### Task instructions
Return the lines below exactly as they appear, please, starting with the first and ending with the one that contains "요구사항 분석 : 요구사항 중 명확하지 않은 부분을 걸러내기 위한 과정".

### Task input
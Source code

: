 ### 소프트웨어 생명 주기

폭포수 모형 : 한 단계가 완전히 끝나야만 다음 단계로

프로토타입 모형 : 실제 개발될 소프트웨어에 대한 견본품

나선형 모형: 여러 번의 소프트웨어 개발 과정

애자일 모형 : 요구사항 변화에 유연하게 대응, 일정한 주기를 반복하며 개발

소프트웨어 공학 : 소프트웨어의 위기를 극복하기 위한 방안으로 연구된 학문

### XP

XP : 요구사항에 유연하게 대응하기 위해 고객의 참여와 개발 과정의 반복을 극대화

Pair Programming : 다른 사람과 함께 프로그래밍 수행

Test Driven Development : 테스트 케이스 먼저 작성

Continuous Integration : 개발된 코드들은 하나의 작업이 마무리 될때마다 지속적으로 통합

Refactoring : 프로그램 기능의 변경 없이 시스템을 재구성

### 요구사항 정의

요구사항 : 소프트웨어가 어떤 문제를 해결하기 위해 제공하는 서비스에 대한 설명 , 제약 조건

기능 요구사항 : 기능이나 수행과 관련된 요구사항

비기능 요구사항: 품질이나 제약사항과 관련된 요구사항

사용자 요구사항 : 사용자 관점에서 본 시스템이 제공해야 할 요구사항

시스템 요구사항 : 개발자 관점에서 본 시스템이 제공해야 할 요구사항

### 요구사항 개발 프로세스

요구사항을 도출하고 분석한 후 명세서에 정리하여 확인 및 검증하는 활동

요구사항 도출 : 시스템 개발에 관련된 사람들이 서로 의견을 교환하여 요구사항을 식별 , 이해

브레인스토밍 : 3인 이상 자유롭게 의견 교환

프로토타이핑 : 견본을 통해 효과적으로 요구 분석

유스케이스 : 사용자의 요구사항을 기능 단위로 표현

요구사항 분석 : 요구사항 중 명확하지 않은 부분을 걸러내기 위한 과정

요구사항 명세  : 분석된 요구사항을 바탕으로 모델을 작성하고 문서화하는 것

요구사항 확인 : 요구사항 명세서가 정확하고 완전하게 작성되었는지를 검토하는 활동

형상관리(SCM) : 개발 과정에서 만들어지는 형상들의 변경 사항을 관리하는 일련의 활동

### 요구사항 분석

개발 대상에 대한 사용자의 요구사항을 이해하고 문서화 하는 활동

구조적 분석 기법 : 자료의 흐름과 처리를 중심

### Solution
Source code

: ### 소프트웨어 생명 주기

폭포수 모형 : 한 단계가 완전히 끝나야만 다음 단계로

프로토타입 모형 : 실제 개발될 소프트웨어에 대한 견본품

나선형 모형: 여러 번의 소프트웨어 개발 과정

애자일 모형 : 요구사항 변화에 유연하게 대응, 일정한 주기를 반복하며 개발

소프트웨어 공학 : 소프트웨어의 위기를 극복하기 위한 방안으로 연구된 학문

### XP

XP : 요구사항에 유연하게 대응하기 위해 고객의 참여와 개발 과정의 반복을 극대화

Pair Programming : 다른 사람과 함께 프로그래밍 수행

Test Driven Development : 테스트 케이스 먼저 작성

Continuous Integration : 개발된 코드들은 하나의 작업이 마무리 될때마다 지속적으로 통합

Refactoring : 프로그램 기능의 변경 없이 시스템을 재구성

### 요구사항 정의

요구사항 : 소프트웨어가 어떤 문제를 해결하기 위해 제공하는 서비스에 대한 설명 , 제약 조건

기능 요구사항 : 기능이나 수행과 관련된 요구사항

비기능 요구사항: 품질이나 제약사항과 관련된 요구사항

사용자 요구사항 : 사용자 관점에서 본 시스템이 제공해야 할 요구사항

시스템 요구사항 : 개발자 관점에서 본 시스템이 제공해야 할 요구사항

### 요구사항 개발 프로세스

요구사항을 도출하고 분석한 후 명세서에 정리하여 확인 및 검증하는 활동

요구사항 도출 : 시스템 개발에 관련된 사람들이 서로 의견을 교환하여 요구사항을 식별 , 이해

브레인스토밍 : 3인 이상 자유롭게 의견 교환

프로토타이핑 : 견본을 통해 효과적으로 요구 분석

유스케이스 : 사용자의 요구사항을 기능 단위로 표현

요구사항 분석 : 요구사항 중 명확하지 않은 부분을 걸러내기 위한 과정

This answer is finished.